Moisturiser is meant to help keep your skin’s oil and water at the right levels. Our skin has evolved to be quite good at naturally moisturising itself, and a lot of people who don’t have issues with their skin don’t need moisturiser…. But for those of us who aren’t so lucky, moisturisers can help us deal with all the things that throw our skin out of whack like changing weather, humidity levels, skincare routines and sun exposure.

There are two things that your moisturiser should do: compensate for lack of oil
(dryness) and compensate for lack of water (dehydration). Most moisturisers contain
ingredients to do both. 

Brands will market their moisturisers for dry skin or oily skin. However, different brands have different ideas about what an oily skin type is or what makes a product good for dry skin, so it’s risky to rely on those labels alone. The best way to find the right moisturiser is to learn how to read ingredient lists.

Ingredients are listed in decreasing order by weight, so there is more of the first ingredient,
then less of the second, and so on down the list. If we are just looking at moisturisation and not active ingredients, you can generally look at just the first five ingredients and ignore the rest because there are not enough of the other ingredients in that product to really impact your skin.

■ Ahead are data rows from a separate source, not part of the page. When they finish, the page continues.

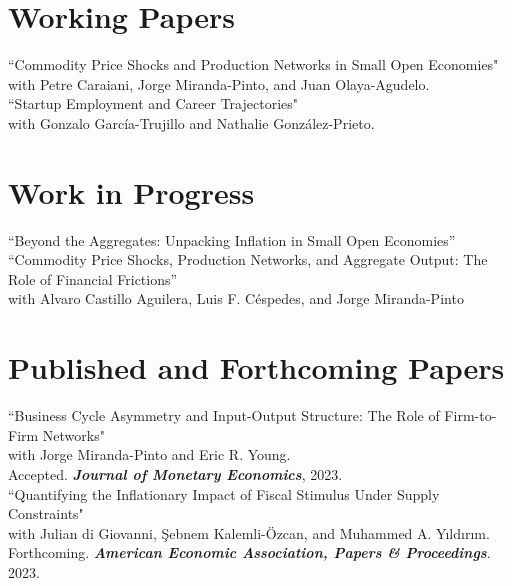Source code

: \documentclass[11pt]{article}
\begin{document}
\section*{Working Papers}

``Commodity Price Shocks and Production Networks in Small Open Economies"\\
 with Petre Caraiani, Jorge Miranda-Pinto, and Juan Olaya-Agudelo.\\[-0.1in]

 ``Startup Employment and Career Trajectories"\\
 with Gonzalo Garc\'ia-Trujillo and Nathalie Gonz\'alez-Prieto.

\section*{Work in Progress}

``Beyond the Aggregates: Unpacking Inflation in Small Open Economies''\\[-0.1in]

``Commodity Price Shocks, Production Networks, and Aggregate Output: The Role of Financial Frictions''\\
with Alvaro Castillo Aguilera, Luis F. C\'espedes, and Jorge Miranda-Pinto\\[-0.1in]









\section*{Published and Forthcoming Papers}

``Business Cycle Asymmetry and Input-Output Structure: The Role of Firm-to-Firm Networks"\\
 with Jorge Miranda-Pinto and Eric R. Young.\\
Accepted. \textbf{\textit{Journal of Monetary Economics}}, 2023.\\[-0.1in]


``Quantifying the Inflationary Impact of Fiscal Stimulus Under Supply Constraints"\\
with Julian di Giovanni, \c{S}ebnem Kalemli-\"{O}zcan, and Muhammed A. Y{\i}ld{\i}r{\i}m. \\
Forthcoming. \textbf{\textit{American Economic Association, Papers \& Proceedings}}. 2023.\\[-0.1in]
\end{document}
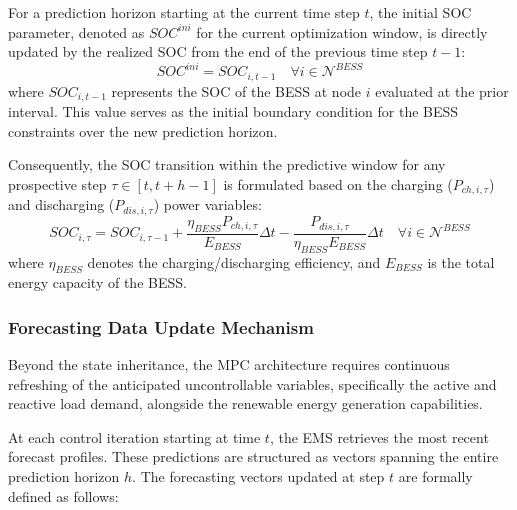 For a prediction horizon starting at the current time step $t$, the initial SOC parameter, denoted as $SOC^{ini}$ for the current optimization window, is directly updated by the realized SOC from the end of the previous time step $t-1$:
\begin{equation} \label{eq:SOC_ini}
    SOC^{ini} = SOC_{i,t-1} \quad \forall i \in \mathcal{N}^{BESS}
\end{equation}
where $SOC_{i,t-1}$ represents the SOC of the BESS at node $i$ evaluated at the prior interval. This value serves as the initial boundary condition for the BESS constraints over the new prediction horizon. 

Consequently, the SOC transition within the predictive window for any prospective step $\tau \in [t, t+h-1]$ is formulated based on the charging ($P_{ch,i,\tau}$) and discharging ($P_{dis,i,\tau}$) power variables:
\begin{equation} \label{eq:SOC_transition}
    SOC_{i,\tau} = SOC_{i,\tau-1} + \frac{\eta_{BESS} P_{ch,i,\tau}}{E_{BESS}} \Delta t - \frac{P_{dis,i,\tau}}{\eta_{BESS} E_{BESS}} \Delta t \quad \forall i \in \mathcal{N}^{BESS}
\end{equation}
where $\eta_{BESS}$ denotes the charging/discharging efficiency, and $E_{BESS}$ is the total energy capacity of the BESS.

\subsubsection{Forecasting Data Update Mechanism}

Beyond the state inheritance, the MPC architecture requires continuous refreshing of the anticipated uncontrollable variables, specifically the active and reactive load demand, alongside the renewable energy generation capabilities.

At each control iteration starting at time $t$, the EMS retrieves the most recent forecast profiles. These predictions are structured as vectors spanning the entire prediction horizon $h$. The forecasting vectors updated at step $t$ are formally defined as follows:

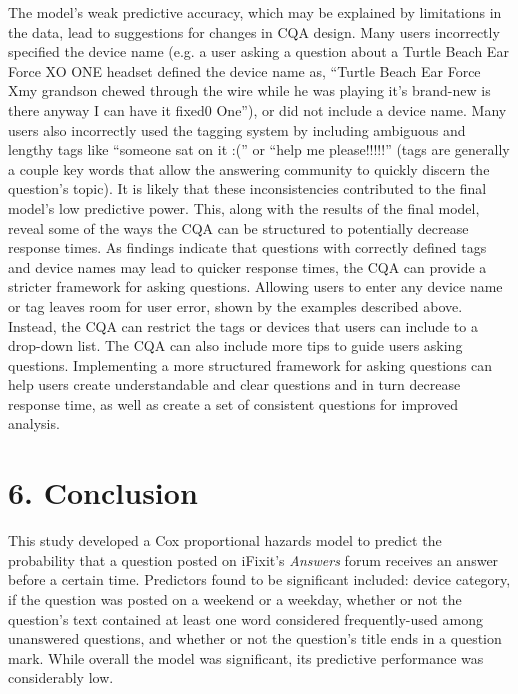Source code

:\documentclass{article}
\begin{document}
The model's weak predictive accuracy, which may be explained by limitations in the data, lead to suggestions for changes in CQA design. Many users incorrectly specified the device name (e.g. a user asking a question about a Turtle Beach Ear Force XO ONE headset defined the device name as, ``Turtle Beach Ear Force Xmy grandson chewed through the wire while he was playing it's brand-new is there anyway I can have it fixed0 One''), or did not include a device name. Many users also incorrectly used the tagging system by including ambiguous and lengthy tags like ``someone sat on it :('' or ``help me please!!!!!'' (tags are generally a couple key words that allow the answering community to quickly discern the question's topic). It is likely that these inconsistencies contributed to the final model's low predictive power. This, along with the results of the final model, reveal some of the ways the CQA can be structured to potentially decrease response times. As findings indicate that questions with correctly defined tags and device names may lead to quicker response times, the CQA can provide a stricter framework for asking questions. Allowing users to enter any device name or tag leaves room for user error, shown by the examples described above. Instead, the CQA can restrict the tags or devices that users can include to a drop-down list. The CQA can also include more tips to guide users asking questions. Implementing a more structured framework for asking questions can help users create understandable and clear questions and in turn decrease response time, as well as create a set of consistent questions for improved analysis. 


\section*{6. Conclusion}

This study developed a Cox proportional hazards model to predict the probability that a question posted on iFixit's \textit{Answers} forum receives an answer before a certain time. Predictors found to be significant included: device category, if the question was posted on a weekend or a weekday, whether or not the question's text contained at least one word considered frequently-used among unanswered questions, and whether or not the question's title ends in a question mark. While overall the model was significant, its predictive performance was considerably low. 
\end{document}
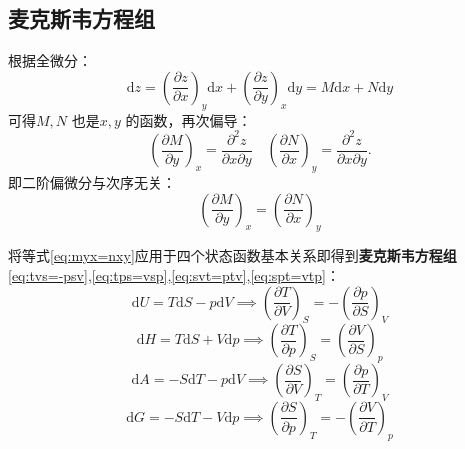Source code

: \subsection{麦克斯韦方程组}%
\label{sub:麦克斯韦方程组}
\begin{notation}
根据全微分：
\begin{equation}
    \label{eq:full_deriv}
    \mathrm{d}z = \left(\frac{\partial z}{\partial x}\right)_{y}\mathrm{d}x + \left(\frac{\partial z}{\partial y}\right)_{x}\mathrm{d}y = M\mathrm{d}x + N\mathrm{d}y
\end{equation}
可得$M,N$ 也是$x,y$ 的函数，再次偏导：\[
   \left(\frac{\partial M}{\partial y}\right)_{x} = \frac{\partial^2 z}{\partial x\partial y}\quad \left(\frac{\partial N}{\partial x}\right)_{y} = \frac{\partial^2 z}{\partial x\partial y}
.\]
即二阶偏微分与次序无关：\begin{equation}
    \label{eq:myx=nxy}\boxed{
    \left(\frac{\partial M}{\partial y}\right)_{x} = \left(\frac{\partial N}{\partial x}\right)_{y}
}
\end{equation}

\end{notation}
将等式\ref{eq:myx=nxy}应用于四个状态函数基本关系即得到\textbf{麦克斯韦方程组}\ref{eq:tvs=-psv},\ref{eq:tps=vsp},\ref{eq:svt=ptv},\ref{eq:spt=vtp}：
\begin{equation}
    \label{eq:tvs=-psv}
    \mathrm{d}U = T\mathrm{d}S -p\mathrm{d}V \implies \left(\frac{\partial T}{\partial V}\right)_{S} = -\left(\frac{\partial p}{\partial S}\right)_{V}
\end{equation}
\begin{equation}
    \label{eq:tps=vsp}
    \mathrm{d}H = T\mathrm{d}S + V\mathrm{d}p \implies \left(\frac{\partial T}{\partial p}\right)_{S} = \left(\frac{\partial V}{\partial S}\right)_{p}
\end{equation}
\begin{equation}
    \label{eq:svt=ptv}
    \mathrm{d}A = -S\mathrm{d}T-p\mathrm{d}V \implies \left(\frac{\partial S}{\partial V}\right)_{T} = \left(\frac{\partial p}{\partial T}\right)_{V}
\end{equation}
\begin{equation}
    \label{eq:spt=vtp}
    \mathrm{d}G = -S\mathrm{d}T -V\mathrm{d}p \implies \left(\frac{\partial S}{\partial p}\right)_{T}=-\left(\frac{\partial V}{\partial T}\right)_{p}
\end{equation}
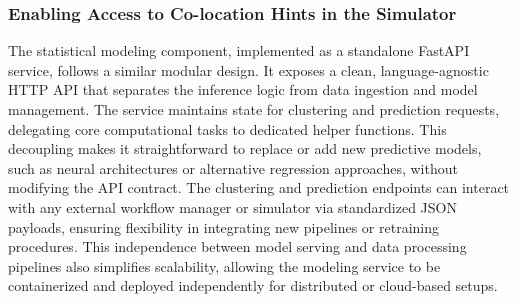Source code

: \subsubsection{Enabling Access to Co-location Hints in the Simulator}
\label{sec:statistical_modeling}
The statistical modeling component, implemented as a standalone FastAPI service, follows a similar modular design. It exposes a clean, language-agnostic HTTP API that separates the inference logic from data ingestion and model management. The service maintains state for clustering and prediction requests, delegating core computational tasks to dedicated helper functions. This decoupling makes it straightforward to replace or add new predictive models, such as neural architectures or alternative regression approaches, without modifying the API contract. The clustering and prediction endpoints can interact with any external workflow manager or simulator via standardized JSON payloads, ensuring flexibility in integrating new pipelines or retraining procedures. This independence between model serving and data processing pipelines also simplifies scalability, allowing the modeling service to be containerized and deployed independently for distributed or cloud-based setups.


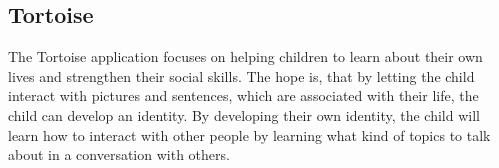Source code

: \subsection{Tortoise}
\label{sub:tortoise}
The Tortoise application focuses on helping children to learn about their own lives and strengthen their social skills. The hope is, that by letting the child interact with pictures and sentences, which are associated with their life, the child can develop an identity. By developing their own identity, the child will learn how to interact with other people by learning what kind of topics to talk about in a conversation with others.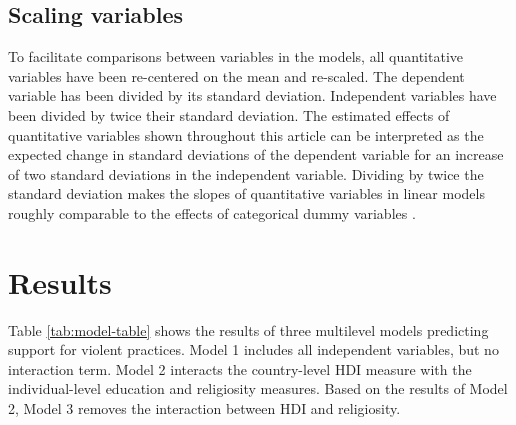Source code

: \documentclass[10pt,letterpaper]{article}
\begin{document}
\subsection*{Scaling variables}

To facilitate comparisons between variables in the models, all quantitative variables have been re-centered on the mean and re-scaled. The dependent variable has been divided by its standard deviation. Independent variables have been divided by twice their standard deviation. The estimated effects of quantitative variables shown throughout this article can be interpreted as the expected change in standard deviations of the dependent variable for an increase of two standard deviations in the independent variable. Dividing by twice the standard deviation makes the slopes of quantitative variables in linear models roughly comparable to the effects of categorical dummy variables \cite{gelman_scaling_2008}.

\section*{Results}

Table \ref{tab:model-table} shows the results of three multilevel models predicting support for violent practices. Model 1 includes all independent variables, but no interaction term. Model 2 interacts the country-level HDI measure with the individual-level education and religiosity measures. Based on the results of Model 2, Model 3 removes the interaction between HDI and religiosity.
\end{document}
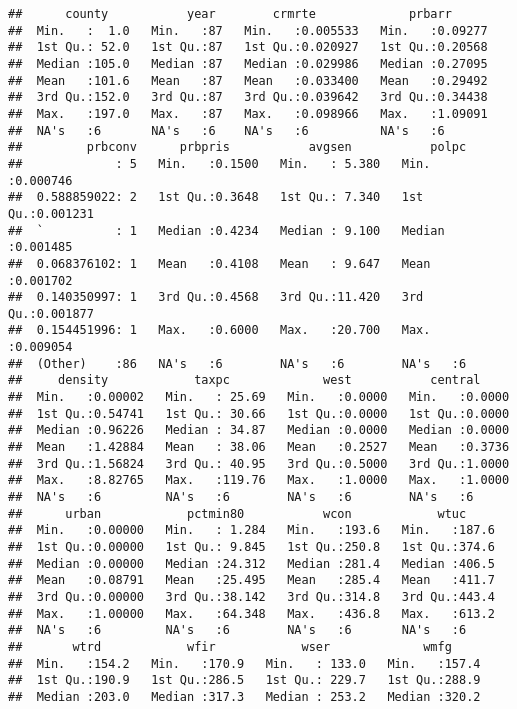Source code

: \documentclass[]{article}
\begin{document}
\begin{verbatim}
##      county           year        crmrte             prbarr       
##  Min.   :  1.0   Min.   :87   Min.   :0.005533   Min.   :0.09277  
##  1st Qu.: 52.0   1st Qu.:87   1st Qu.:0.020927   1st Qu.:0.20568  
##  Median :105.0   Median :87   Median :0.029986   Median :0.27095  
##  Mean   :101.6   Mean   :87   Mean   :0.033400   Mean   :0.29492  
##  3rd Qu.:152.0   3rd Qu.:87   3rd Qu.:0.039642   3rd Qu.:0.34438  
##  Max.   :197.0   Max.   :87   Max.   :0.098966   Max.   :1.09091  
##  NA's   :6       NA's   :6    NA's   :6          NA's   :6        
##         prbconv      prbpris           avgsen           polpc         
##             : 5   Min.   :0.1500   Min.   : 5.380   Min.   :0.000746  
##  0.588859022: 2   1st Qu.:0.3648   1st Qu.: 7.340   1st Qu.:0.001231  
##  `          : 1   Median :0.4234   Median : 9.100   Median :0.001485  
##  0.068376102: 1   Mean   :0.4108   Mean   : 9.647   Mean   :0.001702  
##  0.140350997: 1   3rd Qu.:0.4568   3rd Qu.:11.420   3rd Qu.:0.001877  
##  0.154451996: 1   Max.   :0.6000   Max.   :20.700   Max.   :0.009054  
##  (Other)    :86   NA's   :6        NA's   :6        NA's   :6         
##     density            taxpc             west           central      
##  Min.   :0.00002   Min.   : 25.69   Min.   :0.0000   Min.   :0.0000  
##  1st Qu.:0.54741   1st Qu.: 30.66   1st Qu.:0.0000   1st Qu.:0.0000  
##  Median :0.96226   Median : 34.87   Median :0.0000   Median :0.0000  
##  Mean   :1.42884   Mean   : 38.06   Mean   :0.2527   Mean   :0.3736  
##  3rd Qu.:1.56824   3rd Qu.: 40.95   3rd Qu.:0.5000   3rd Qu.:1.0000  
##  Max.   :8.82765   Max.   :119.76   Max.   :1.0000   Max.   :1.0000  
##  NA's   :6         NA's   :6        NA's   :6        NA's   :6       
##      urban            pctmin80           wcon            wtuc      
##  Min.   :0.00000   Min.   : 1.284   Min.   :193.6   Min.   :187.6  
##  1st Qu.:0.00000   1st Qu.: 9.845   1st Qu.:250.8   1st Qu.:374.6  
##  Median :0.00000   Median :24.312   Median :281.4   Median :406.5  
##  Mean   :0.08791   Mean   :25.495   Mean   :285.4   Mean   :411.7  
##  3rd Qu.:0.00000   3rd Qu.:38.142   3rd Qu.:314.8   3rd Qu.:443.4  
##  Max.   :1.00000   Max.   :64.348   Max.   :436.8   Max.   :613.2  
##  NA's   :6         NA's   :6        NA's   :6       NA's   :6      
##       wtrd            wfir            wser             wmfg      
##  Min.   :154.2   Min.   :170.9   Min.   : 133.0   Min.   :157.4  
##  1st Qu.:190.9   1st Qu.:286.5   1st Qu.: 229.7   1st Qu.:288.9  
##  Median :203.0   Median :317.3   Median : 253.2   Median :320.2  

\end{verbatim}
\end{document}
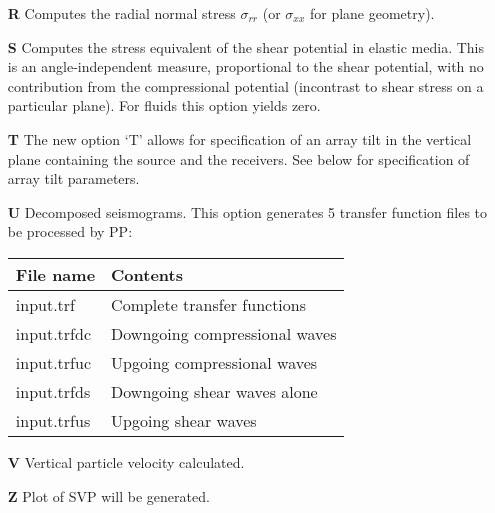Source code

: \begin{itemize}
\item[{\bf R}] Computes the radial normal stress $\sigma_{rr}$
      (or $\sigma_{xx}$ for plane geometry).  \item[{\bf S}] Computes
      the stress equivalent of the shear potential in elastic
      media. This is an angle-independent measure, proportional to the
      shear potential, with no contribution from the compressional
      potential (incontrast to shear stress on a particular plane).
      For fluids this option yields zero.  
\item[{\bf T}] The new
      option `T' allows for specification of an array tilt in the
      vertical plane containing the source and the receivers.  See
      below for specification of array tilt parameters.  
\item[{\bf U}] Decomposed seismograms.  This option generates 5 transfer
      function files to be processed by PP:

          \begin{tabular}{ll}
          File name & Contents \\ \hline
          input.trf &     Complete transfer functions \\
          input.trfdc &    Downgoing compressional waves \\
          input.trfuc  &  Upgoing compressional waves  \\
          input.trfds  &  Downgoing  shear waves alone \\
          input.trfus &    Upgoing shear waves
          \end{tabular}
\item[{\bf V}] Vertical particle velocity calculated.
\item[{\bf Z}] Plot of SVP will be generated.


\end{itemize}
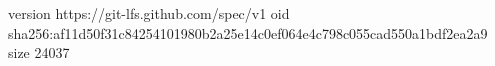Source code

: version https://git-lfs.github.com/spec/v1
oid sha256:af11d50f31c84254101980b2a25e14c0ef064e4c798c055cad550a1bdf2ea2a9
size 24037
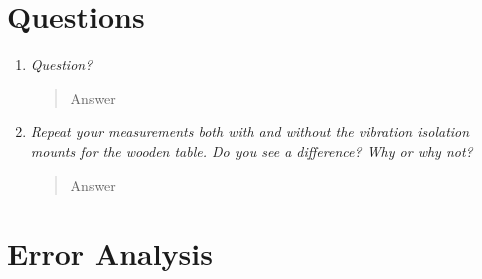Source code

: \documentclass{amsart}
\begin{document}
\section{Questions}

\begin{enumerate}
\item {\textit{Question?}
\begin{quote}
Answer
\end{quote}}

\item{\textit{Repeat your measurements both with and without the vibration isolation mounts for the wooden table. Do you see a difference? Why or why not?}
\begin{quote}
Answer
\end{quote}}

\end{enumerate}

\section{Error Analysis}
\end{document}
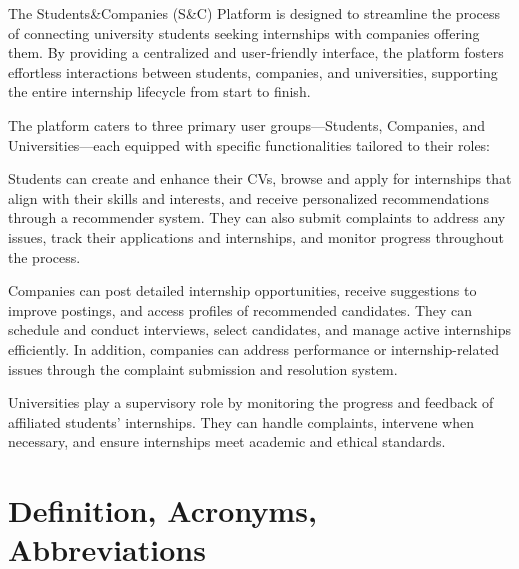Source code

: The Students\&Companies (S\&C) Platform is designed to streamline the process of connecting university students seeking internships with companies offering them. By providing a centralized and user-friendly interface, the platform fosters effortless interactions between students, companies, and universities, supporting the entire internship lifecycle from start to finish.

The platform caters to three primary user groups—Students, Companies, and Universities—each equipped with specific functionalities tailored to their roles:

Students can create and enhance their CVs, browse and apply for internships that align with their skills and interests, and receive personalized recommendations through a recommender system. They can also submit complaints to address any issues, track their applications and internships, and monitor progress throughout the process.

Companies can post detailed internship opportunities, receive suggestions to improve postings, and access profiles of recommended candidates. They can schedule and conduct interviews, select candidates, and manage active internships efficiently. In addition, companies can address performance or internship-related issues through the complaint submission and resolution system.

Universities play a supervisory role by monitoring the progress and feedback of affiliated students’ internships. They can handle complaints, intervene when necessary, and ensure internships meet academic and ethical standards.

\section{ Definition, Acronyms, Abbreviations}

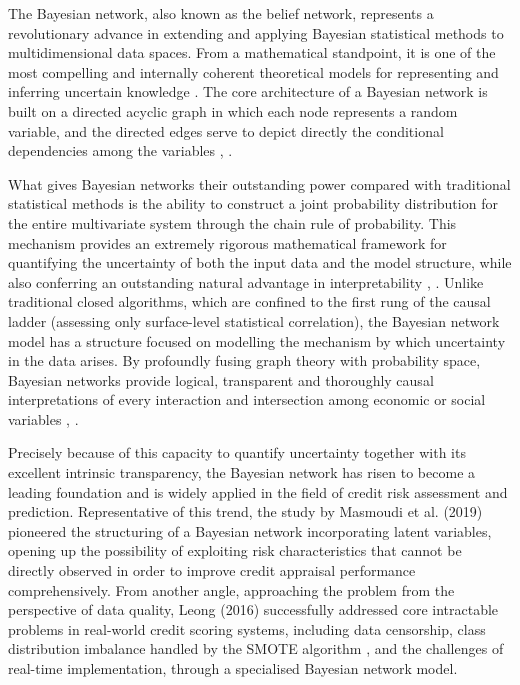 The Bayesian network, also known as the belief network, represents a revolutionary advance in extending and applying Bayesian statistical methods to multidimensional data spaces. From a mathematical standpoint, it is one of the most compelling and internally coherent theoretical models for representing and inferring uncertain knowledge \cite{pearl2009causality}. The core architecture of a Bayesian network is built on a directed acyclic graph in which each node represents a random variable, and the directed edges serve to depict directly the conditional dependencies among the variables \cite{koller2009probabilistic}, \cite{jensen2007bayesian}.

What gives Bayesian networks their outstanding power compared with traditional statistical methods is the ability to construct a joint probability distribution for the entire multivariate system through the chain rule of probability. This mechanism provides an extremely rigorous mathematical framework for quantifying the uncertainty of both the input data and the model structure, while also conferring an outstanding natural advantage in interpretability \cite{darwiche2009modeling}, \cite{spirtes2000causation}. Unlike traditional closed algorithms, which are confined to the first rung of the causal ladder (assessing only surface-level statistical correlation), the Bayesian network model has a structure focused on modelling the mechanism by which uncertainty in the data arises. By profoundly fusing graph theory with probability space, Bayesian networks provide logical, transparent and thoroughly causal interpretations of every interaction and intersection among economic or social variables \cite{scholkopf2021causal}, \cite{peters2017elements}.

Precisely because of this capacity to quantify uncertainty together with its excellent intrinsic transparency, the Bayesian network has risen to become a leading foundation and is widely applied in the field of credit risk assessment and prediction. Representative of this trend, the study by Masmoudi et al. (2019) \cite{masmoudi2019credit} pioneered the structuring of a Bayesian network incorporating latent variables, opening up the possibility of exploiting risk characteristics that cannot be directly observed in order to improve credit appraisal performance comprehensively. From another angle, approaching the problem from the perspective of data quality, Leong (2016) \cite{leong2016credit} successfully addressed core intractable problems in real-world credit scoring systems, including data censorship, class distribution imbalance handled by the SMOTE algorithm \cite{chawla2002smote}, and the challenges of real-time implementation, through a specialised Bayesian network model.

So What Moisturiser Should I Use?

If your skin is dry, you will want to look for a product that has a lot of emollients and occlusives. Emollients sink into your skin and smooth it out, combating dryness. They’re
usually oils. Examples of emollients in skincare include plant oils like jojoba oil, sunflower,
safflower, olive oil, rosehip oil, natural skin components like cholesterol and ceramides, and stearate and oleate esters.

Occlusives are ingredients that form a slightly waterproof layer on your skin to help seal water in and slow evaporation. The layer isn’t truly waterproof - think of it more like putting a damp cloth on pasta to stop it from drying out, rather than sealing it in with airtight clingfilm. Occlusives are usually oils, and most oils are at least slightly occlusive if you use a lot. Some
occlusive ingredients you’ll find in skincare are mineral oil, petrolatum or petroleum jelly,
paraffin, lanolin, dimethicone, and butters and waxes.

Occlusives are also great for dehydrated skin, but you’ll also need some water to seal in. As
well as just plain water, you’ll want humectants. Humectants are ingredients that stick to water and slow it from evaporating - they even feel sticky too! Humectant ingredients include glycerin, hyaluronic acid, butylene and propylene glycols, honey and hydrolysed proteins.

For oily skin, it’s a good idea to avoid moisturisers with lots of occlusives and emollients during the day so you don’t end up looking too shiny. Instead, look for humectant ingredients like glycerin and hyaluronic acid that will help hydrate the skin, without the oily feeling.